*** DATA SHOWN ***

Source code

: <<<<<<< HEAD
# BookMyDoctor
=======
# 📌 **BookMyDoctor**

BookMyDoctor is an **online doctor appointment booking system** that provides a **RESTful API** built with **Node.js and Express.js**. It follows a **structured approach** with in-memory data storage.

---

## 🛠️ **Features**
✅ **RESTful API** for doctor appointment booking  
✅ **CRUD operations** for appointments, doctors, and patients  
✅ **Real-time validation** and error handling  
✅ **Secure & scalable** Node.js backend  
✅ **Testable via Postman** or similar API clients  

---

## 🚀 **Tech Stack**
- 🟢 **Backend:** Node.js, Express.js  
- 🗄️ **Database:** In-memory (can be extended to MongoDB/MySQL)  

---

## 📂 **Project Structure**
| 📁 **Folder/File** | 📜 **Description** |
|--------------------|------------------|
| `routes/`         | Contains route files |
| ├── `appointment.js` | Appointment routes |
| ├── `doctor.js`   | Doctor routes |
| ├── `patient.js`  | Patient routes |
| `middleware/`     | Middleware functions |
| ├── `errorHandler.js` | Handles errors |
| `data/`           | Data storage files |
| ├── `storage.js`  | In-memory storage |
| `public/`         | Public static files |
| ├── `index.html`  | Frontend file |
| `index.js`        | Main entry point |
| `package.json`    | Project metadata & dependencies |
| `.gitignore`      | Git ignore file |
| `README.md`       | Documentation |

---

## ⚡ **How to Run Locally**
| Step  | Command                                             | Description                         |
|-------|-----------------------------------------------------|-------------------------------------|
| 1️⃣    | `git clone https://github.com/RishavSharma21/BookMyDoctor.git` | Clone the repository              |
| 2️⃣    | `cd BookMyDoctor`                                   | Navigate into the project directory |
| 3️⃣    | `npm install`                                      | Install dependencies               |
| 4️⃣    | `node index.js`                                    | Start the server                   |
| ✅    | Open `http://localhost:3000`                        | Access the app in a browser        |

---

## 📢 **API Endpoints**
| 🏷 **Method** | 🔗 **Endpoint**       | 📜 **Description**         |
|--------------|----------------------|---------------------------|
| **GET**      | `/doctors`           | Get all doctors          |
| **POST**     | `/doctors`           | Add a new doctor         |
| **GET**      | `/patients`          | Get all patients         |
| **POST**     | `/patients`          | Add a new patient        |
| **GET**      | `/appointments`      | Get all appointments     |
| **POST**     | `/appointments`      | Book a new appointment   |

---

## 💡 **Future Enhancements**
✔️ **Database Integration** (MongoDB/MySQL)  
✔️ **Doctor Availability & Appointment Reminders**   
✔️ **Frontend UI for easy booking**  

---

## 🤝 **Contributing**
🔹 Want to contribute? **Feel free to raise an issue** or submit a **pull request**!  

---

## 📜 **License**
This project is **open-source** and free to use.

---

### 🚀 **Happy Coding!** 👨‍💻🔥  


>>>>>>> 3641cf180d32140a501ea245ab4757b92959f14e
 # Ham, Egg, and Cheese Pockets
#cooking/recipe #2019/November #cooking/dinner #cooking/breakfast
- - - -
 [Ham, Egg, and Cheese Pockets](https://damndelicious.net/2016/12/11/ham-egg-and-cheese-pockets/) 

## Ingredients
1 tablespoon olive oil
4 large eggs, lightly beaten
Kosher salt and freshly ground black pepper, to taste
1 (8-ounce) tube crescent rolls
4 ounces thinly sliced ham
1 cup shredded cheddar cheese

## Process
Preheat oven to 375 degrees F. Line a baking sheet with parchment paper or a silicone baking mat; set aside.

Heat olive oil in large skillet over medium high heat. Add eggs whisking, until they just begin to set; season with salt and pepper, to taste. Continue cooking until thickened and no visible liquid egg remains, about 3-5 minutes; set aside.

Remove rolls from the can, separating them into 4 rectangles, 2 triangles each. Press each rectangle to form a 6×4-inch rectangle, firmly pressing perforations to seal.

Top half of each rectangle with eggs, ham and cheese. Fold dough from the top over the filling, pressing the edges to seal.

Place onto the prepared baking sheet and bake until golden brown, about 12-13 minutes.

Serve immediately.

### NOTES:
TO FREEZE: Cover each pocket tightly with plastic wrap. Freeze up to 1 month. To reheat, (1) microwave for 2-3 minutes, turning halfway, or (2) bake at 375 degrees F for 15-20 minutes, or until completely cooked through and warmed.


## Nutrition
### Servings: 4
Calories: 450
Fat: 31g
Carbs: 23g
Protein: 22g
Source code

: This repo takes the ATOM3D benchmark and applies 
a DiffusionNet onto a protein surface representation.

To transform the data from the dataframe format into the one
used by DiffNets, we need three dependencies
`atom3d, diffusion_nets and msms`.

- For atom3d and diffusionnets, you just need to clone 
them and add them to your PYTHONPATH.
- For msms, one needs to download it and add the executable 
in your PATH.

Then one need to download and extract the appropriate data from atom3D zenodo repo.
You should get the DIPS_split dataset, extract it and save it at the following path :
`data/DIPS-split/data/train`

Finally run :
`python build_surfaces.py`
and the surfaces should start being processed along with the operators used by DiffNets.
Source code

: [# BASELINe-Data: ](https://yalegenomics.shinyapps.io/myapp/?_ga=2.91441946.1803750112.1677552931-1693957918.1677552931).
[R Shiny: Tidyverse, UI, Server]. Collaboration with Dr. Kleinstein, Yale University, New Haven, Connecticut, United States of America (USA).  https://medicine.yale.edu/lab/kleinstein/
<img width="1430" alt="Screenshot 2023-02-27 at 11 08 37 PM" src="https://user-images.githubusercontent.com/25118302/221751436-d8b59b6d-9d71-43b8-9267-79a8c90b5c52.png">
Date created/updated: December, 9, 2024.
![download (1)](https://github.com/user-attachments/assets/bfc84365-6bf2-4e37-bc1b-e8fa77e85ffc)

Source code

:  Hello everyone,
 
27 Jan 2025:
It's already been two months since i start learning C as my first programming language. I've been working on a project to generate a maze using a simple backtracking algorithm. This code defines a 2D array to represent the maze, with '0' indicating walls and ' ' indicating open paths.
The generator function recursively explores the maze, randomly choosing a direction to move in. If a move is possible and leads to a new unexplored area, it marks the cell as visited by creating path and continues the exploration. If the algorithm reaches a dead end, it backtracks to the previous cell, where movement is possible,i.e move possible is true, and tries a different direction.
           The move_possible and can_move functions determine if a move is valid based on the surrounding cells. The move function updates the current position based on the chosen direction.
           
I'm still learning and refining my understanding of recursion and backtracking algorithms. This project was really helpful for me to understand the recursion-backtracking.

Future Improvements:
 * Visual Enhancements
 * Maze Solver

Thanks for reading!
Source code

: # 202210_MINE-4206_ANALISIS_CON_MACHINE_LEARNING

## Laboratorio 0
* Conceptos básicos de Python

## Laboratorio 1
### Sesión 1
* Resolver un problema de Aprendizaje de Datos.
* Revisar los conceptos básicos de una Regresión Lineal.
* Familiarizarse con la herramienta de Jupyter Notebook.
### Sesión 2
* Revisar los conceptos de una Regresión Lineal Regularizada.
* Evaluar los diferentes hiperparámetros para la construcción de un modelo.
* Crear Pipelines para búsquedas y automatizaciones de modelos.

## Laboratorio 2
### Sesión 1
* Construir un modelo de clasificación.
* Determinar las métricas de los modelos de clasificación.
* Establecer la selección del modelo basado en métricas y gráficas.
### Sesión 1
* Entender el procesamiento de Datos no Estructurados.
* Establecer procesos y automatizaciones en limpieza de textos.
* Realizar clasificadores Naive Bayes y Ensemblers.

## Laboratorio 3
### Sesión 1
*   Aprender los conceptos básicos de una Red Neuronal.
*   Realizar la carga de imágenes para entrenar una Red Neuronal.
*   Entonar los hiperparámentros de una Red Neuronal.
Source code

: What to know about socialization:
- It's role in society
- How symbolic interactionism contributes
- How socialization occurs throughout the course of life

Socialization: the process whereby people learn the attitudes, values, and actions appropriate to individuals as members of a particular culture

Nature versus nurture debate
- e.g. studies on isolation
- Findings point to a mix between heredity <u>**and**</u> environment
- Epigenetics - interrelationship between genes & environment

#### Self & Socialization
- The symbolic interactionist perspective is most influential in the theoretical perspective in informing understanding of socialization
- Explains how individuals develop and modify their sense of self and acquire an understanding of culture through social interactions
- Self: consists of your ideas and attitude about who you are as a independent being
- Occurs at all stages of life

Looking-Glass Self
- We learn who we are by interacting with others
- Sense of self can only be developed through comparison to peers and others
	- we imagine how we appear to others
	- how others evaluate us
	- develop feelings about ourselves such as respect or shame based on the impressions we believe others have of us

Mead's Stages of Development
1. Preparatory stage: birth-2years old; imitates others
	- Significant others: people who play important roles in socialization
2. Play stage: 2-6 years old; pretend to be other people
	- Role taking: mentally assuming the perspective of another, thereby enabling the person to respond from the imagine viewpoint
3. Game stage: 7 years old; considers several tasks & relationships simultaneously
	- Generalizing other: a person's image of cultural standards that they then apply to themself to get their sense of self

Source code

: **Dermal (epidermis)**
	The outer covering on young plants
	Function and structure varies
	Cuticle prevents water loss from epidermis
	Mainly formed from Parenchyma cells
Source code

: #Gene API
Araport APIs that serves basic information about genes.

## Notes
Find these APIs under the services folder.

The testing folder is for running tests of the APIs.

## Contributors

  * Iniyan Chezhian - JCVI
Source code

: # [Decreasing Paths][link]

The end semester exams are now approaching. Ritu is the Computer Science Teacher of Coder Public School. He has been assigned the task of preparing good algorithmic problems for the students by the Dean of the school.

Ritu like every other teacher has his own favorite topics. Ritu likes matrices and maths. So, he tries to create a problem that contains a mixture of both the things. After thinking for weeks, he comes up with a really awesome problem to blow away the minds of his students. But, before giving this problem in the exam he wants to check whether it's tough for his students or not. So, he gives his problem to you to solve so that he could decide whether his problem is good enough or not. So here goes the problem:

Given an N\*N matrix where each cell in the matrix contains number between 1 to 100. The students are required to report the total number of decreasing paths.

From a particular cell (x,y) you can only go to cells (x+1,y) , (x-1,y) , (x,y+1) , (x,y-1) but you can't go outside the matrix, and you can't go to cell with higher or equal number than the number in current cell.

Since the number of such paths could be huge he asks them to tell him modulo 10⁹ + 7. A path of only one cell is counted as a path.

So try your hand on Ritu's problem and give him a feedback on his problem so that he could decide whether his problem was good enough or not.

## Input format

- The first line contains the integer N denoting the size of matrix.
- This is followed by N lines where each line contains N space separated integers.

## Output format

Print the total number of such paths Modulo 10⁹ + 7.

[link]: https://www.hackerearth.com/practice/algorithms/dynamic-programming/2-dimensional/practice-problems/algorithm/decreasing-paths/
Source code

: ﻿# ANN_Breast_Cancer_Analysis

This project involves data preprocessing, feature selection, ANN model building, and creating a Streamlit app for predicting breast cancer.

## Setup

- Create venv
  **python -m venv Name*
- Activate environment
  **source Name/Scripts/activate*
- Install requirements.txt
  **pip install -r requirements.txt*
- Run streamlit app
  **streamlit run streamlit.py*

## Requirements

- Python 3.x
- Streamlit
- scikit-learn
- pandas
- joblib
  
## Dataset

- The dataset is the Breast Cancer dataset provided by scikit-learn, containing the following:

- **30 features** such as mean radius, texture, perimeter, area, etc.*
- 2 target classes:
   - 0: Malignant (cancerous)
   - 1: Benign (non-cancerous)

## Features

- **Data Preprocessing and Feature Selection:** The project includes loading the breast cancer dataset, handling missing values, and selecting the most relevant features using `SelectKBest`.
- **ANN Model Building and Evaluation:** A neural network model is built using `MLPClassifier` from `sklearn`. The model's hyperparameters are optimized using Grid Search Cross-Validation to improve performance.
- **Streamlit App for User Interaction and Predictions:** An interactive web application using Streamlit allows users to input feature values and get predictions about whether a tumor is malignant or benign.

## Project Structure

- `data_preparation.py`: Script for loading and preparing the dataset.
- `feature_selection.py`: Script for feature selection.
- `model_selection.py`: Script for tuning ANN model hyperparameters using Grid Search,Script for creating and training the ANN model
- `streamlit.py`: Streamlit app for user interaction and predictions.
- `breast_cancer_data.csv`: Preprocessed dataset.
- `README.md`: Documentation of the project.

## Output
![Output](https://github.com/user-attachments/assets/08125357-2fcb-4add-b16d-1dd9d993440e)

*** End of DATA SHOWN ***

TASK
Within the listing above, give again exactly every line from the line with "## 🚀 **Tech Stack**" through the line with "Handles errors |", both included, and no other line.

RESPONSE
## 🚀 **Tech Stack**
- 🟢 **Backend:** Node.js, Express.js  
- 🗄️ **Database:** In-memory (can be extended to MongoDB/MySQL)  

---

## 📂 **Project Structure**
| 📁 **Folder/File** | 📜 **Description** |
|--------------------|------------------|
| `routes/`         | Contains route files |
| ├── `appointment.js` | Appointment routes |
| ├── `doctor.js`   | Doctor routes |
| ├── `patient.js`  | Patient routes |
| `middleware/`     | Middleware functions |
| ├── `errorHandler.js` | Handles errors |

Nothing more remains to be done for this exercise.